Livni told the Cabinet meeting that Israel hammered Gaza for three weeks to persuade Palestinian militants to stop their daily rocket barrages.

"At a certain point, we stopped to see if they had got the very clear message that Israel will not accept fire at its civilians," she said, according to participants who spoke on condition of anonymity because the meeting was closed.

With the resumption of the rocket attacks, she said, "the response must be harsh and immediate."

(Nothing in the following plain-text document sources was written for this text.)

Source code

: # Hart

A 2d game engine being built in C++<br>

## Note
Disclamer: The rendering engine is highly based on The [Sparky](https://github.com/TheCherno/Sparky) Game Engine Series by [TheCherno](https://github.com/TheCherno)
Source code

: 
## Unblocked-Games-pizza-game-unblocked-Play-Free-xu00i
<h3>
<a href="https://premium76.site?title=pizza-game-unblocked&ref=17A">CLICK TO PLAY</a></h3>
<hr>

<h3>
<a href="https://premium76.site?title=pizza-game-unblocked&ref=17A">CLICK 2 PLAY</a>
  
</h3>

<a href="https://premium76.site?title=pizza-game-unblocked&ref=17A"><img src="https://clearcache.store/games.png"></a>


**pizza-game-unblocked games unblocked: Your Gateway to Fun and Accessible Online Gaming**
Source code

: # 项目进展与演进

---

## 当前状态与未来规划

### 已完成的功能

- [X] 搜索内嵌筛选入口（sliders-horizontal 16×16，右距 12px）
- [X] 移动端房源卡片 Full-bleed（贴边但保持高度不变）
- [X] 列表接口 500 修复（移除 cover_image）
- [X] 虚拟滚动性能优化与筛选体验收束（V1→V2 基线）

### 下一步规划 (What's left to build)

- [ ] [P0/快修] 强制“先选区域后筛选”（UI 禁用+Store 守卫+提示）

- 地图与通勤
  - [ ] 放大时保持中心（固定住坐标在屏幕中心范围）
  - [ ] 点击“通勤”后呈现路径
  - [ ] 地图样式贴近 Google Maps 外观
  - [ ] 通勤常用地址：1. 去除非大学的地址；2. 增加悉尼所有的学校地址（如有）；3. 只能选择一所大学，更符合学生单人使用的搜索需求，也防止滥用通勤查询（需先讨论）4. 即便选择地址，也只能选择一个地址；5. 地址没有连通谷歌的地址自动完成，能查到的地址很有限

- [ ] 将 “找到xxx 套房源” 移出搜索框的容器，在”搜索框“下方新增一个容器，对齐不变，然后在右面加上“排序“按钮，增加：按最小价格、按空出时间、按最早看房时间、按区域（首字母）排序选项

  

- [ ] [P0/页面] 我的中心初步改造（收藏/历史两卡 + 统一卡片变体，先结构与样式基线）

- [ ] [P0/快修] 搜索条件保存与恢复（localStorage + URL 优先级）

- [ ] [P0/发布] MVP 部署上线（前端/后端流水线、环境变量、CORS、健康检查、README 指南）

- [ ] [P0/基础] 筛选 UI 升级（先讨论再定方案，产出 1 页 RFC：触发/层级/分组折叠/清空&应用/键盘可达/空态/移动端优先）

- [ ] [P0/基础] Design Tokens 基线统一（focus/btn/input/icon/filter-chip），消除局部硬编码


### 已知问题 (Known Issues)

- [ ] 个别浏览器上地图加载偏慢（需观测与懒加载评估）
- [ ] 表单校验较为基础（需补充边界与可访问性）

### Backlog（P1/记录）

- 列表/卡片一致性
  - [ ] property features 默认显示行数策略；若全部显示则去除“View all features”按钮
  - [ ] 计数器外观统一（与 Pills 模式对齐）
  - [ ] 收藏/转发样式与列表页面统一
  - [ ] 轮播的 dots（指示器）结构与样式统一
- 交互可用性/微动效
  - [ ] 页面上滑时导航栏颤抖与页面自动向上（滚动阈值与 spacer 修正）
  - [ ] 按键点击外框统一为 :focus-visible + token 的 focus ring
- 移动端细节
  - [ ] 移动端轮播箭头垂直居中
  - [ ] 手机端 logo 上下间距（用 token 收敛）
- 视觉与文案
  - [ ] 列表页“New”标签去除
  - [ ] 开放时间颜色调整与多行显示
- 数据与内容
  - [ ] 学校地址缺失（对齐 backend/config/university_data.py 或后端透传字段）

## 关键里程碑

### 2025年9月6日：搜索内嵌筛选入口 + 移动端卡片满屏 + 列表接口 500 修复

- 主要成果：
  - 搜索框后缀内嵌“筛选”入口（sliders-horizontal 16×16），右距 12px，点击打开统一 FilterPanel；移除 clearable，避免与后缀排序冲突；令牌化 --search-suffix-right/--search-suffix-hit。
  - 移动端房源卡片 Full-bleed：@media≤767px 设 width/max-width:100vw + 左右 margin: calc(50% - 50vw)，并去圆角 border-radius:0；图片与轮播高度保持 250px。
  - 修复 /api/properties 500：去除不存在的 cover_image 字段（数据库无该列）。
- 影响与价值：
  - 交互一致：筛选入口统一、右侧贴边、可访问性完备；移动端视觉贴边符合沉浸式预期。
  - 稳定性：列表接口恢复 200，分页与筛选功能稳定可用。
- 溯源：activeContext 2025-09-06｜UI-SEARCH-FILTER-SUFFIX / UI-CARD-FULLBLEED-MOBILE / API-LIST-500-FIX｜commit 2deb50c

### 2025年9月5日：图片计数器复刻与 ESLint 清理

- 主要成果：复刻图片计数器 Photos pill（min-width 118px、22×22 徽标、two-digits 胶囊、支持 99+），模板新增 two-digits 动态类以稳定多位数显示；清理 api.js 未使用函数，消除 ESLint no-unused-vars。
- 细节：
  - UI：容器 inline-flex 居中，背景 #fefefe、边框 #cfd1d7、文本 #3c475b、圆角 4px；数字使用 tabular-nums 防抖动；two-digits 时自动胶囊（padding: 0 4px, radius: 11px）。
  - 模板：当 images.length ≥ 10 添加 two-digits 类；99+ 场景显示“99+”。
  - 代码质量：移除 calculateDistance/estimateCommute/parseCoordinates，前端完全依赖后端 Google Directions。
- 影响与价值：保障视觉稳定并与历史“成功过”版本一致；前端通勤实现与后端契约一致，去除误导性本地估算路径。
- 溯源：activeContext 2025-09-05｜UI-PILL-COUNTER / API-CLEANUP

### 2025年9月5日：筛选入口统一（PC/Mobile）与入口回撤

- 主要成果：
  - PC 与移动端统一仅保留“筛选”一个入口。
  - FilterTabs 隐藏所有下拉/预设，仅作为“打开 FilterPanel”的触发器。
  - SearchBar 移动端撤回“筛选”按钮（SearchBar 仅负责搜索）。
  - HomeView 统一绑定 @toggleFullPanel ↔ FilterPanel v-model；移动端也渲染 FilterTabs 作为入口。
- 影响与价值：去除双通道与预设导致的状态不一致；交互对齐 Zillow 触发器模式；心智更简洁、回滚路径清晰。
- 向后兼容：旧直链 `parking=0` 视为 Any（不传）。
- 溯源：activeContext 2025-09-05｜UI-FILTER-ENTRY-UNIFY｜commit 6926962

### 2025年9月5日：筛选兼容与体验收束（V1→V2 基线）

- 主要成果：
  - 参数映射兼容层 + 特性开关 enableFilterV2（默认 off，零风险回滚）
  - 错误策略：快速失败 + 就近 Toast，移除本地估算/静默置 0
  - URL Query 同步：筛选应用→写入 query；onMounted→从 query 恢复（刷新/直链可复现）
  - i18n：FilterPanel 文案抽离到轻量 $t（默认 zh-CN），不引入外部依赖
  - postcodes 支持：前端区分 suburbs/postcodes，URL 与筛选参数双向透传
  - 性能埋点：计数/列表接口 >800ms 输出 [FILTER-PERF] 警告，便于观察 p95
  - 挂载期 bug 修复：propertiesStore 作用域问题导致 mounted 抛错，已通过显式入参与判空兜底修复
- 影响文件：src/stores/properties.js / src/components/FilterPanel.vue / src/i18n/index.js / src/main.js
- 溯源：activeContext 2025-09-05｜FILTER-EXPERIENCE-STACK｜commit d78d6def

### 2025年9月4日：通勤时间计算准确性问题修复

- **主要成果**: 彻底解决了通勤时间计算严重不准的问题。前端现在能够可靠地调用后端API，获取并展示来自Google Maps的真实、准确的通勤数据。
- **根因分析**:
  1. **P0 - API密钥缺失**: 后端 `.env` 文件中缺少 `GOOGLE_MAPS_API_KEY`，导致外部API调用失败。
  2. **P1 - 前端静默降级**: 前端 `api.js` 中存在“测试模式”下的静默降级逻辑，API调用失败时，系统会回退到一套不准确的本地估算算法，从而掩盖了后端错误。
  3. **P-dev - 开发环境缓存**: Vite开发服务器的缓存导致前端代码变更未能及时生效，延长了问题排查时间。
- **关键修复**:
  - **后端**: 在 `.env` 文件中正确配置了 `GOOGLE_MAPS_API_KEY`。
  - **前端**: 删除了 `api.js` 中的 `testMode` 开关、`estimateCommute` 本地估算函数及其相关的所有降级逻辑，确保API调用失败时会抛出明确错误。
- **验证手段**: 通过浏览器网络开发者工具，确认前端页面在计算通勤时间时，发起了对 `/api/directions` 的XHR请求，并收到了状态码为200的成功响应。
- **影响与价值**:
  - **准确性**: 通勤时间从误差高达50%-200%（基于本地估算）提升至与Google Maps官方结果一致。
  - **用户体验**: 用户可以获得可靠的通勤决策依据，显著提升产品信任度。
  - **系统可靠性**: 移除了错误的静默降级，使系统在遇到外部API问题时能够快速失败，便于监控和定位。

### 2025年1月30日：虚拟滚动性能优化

Barak told the Cabinet that Israel would respond, but called for an end to "running off at the mouth" about the options, "even in an election season," his office said in a statement.

Netanyahu told reporters that Israel must be tough in its response, and then work for "removal of the Hamas regime in Gaza, and removal of the threat of rockets (falling) on the suburbs of Tel Aviv."

Pre-election polls show Netanyahu with a lead over Livni, and Barak trailing far behind.

Both Israel and Hamas have been talking to Egyptian mediators about a long-term truce. Israel wants an end to arms smuggling into Gaza from Egypt. Hamas wants Israel and Egypt to reopen Gaza's borders, which have been virtually sealed since Hamas seized power.

Responding to Israel's concerns, U.S. Army engineers arrived at the Gaza-Egypt frontier on Sunday to set up ground-penetrating radar to detect smuggling tunnels, an Egyptian security official said.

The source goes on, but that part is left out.